Data records>
******************************

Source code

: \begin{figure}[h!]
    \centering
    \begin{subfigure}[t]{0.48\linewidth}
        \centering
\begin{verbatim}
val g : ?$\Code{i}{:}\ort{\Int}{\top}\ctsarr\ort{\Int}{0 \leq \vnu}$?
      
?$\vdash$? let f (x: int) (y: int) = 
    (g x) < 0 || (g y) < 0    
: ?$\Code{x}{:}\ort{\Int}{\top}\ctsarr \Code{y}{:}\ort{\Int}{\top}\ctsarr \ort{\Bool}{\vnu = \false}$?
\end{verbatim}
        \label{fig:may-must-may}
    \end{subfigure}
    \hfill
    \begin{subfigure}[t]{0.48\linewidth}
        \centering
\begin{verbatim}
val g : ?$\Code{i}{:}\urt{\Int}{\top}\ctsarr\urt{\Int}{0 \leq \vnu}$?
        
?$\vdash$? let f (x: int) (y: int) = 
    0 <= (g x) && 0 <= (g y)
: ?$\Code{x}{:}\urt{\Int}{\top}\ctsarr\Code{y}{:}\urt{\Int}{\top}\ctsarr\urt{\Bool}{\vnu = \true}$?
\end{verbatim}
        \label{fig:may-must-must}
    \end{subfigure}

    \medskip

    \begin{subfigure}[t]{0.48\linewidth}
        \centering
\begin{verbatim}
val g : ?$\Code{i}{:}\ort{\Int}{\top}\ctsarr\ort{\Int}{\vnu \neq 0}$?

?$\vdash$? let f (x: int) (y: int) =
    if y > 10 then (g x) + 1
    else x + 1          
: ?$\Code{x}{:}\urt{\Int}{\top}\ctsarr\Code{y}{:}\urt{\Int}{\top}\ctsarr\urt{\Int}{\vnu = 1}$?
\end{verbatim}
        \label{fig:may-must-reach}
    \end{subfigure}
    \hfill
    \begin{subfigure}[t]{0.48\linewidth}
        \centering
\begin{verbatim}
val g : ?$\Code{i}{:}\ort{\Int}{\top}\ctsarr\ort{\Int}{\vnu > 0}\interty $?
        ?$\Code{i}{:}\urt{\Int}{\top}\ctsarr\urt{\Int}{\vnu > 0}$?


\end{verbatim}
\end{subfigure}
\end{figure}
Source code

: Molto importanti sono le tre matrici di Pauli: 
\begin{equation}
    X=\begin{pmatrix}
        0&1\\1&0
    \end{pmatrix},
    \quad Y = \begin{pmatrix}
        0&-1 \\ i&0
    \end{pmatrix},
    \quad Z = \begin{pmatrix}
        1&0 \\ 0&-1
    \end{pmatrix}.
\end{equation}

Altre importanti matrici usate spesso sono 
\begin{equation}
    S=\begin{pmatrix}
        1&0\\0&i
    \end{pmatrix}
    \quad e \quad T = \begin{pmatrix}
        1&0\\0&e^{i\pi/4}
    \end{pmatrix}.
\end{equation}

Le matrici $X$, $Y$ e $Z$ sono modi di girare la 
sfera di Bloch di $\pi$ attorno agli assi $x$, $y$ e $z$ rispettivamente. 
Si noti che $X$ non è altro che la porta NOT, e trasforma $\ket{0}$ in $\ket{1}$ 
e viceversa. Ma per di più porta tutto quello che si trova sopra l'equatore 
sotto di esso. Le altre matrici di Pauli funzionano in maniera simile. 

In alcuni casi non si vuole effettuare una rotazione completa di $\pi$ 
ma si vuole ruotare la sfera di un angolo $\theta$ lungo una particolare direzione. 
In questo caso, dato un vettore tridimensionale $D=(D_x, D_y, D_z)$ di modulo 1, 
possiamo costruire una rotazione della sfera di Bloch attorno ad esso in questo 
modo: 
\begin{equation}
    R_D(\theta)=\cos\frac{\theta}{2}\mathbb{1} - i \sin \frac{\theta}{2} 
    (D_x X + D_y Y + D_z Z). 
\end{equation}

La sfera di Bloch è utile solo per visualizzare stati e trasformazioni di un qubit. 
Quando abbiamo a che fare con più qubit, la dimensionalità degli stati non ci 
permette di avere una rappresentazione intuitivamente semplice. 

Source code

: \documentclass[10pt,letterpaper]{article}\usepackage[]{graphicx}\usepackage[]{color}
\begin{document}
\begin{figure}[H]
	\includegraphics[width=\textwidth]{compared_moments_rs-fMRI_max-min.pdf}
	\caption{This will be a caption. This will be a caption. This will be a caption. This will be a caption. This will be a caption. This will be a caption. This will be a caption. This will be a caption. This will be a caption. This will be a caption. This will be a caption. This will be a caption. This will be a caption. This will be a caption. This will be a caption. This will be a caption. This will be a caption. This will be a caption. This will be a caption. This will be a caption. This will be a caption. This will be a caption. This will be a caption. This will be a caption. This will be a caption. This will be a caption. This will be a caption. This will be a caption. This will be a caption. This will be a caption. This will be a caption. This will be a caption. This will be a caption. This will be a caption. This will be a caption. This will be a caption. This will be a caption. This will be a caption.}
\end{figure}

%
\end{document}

******************************

What to work on> Once you have counted the lines of the data that contain the word "importanti", please reply with that number alone.

Response below> 2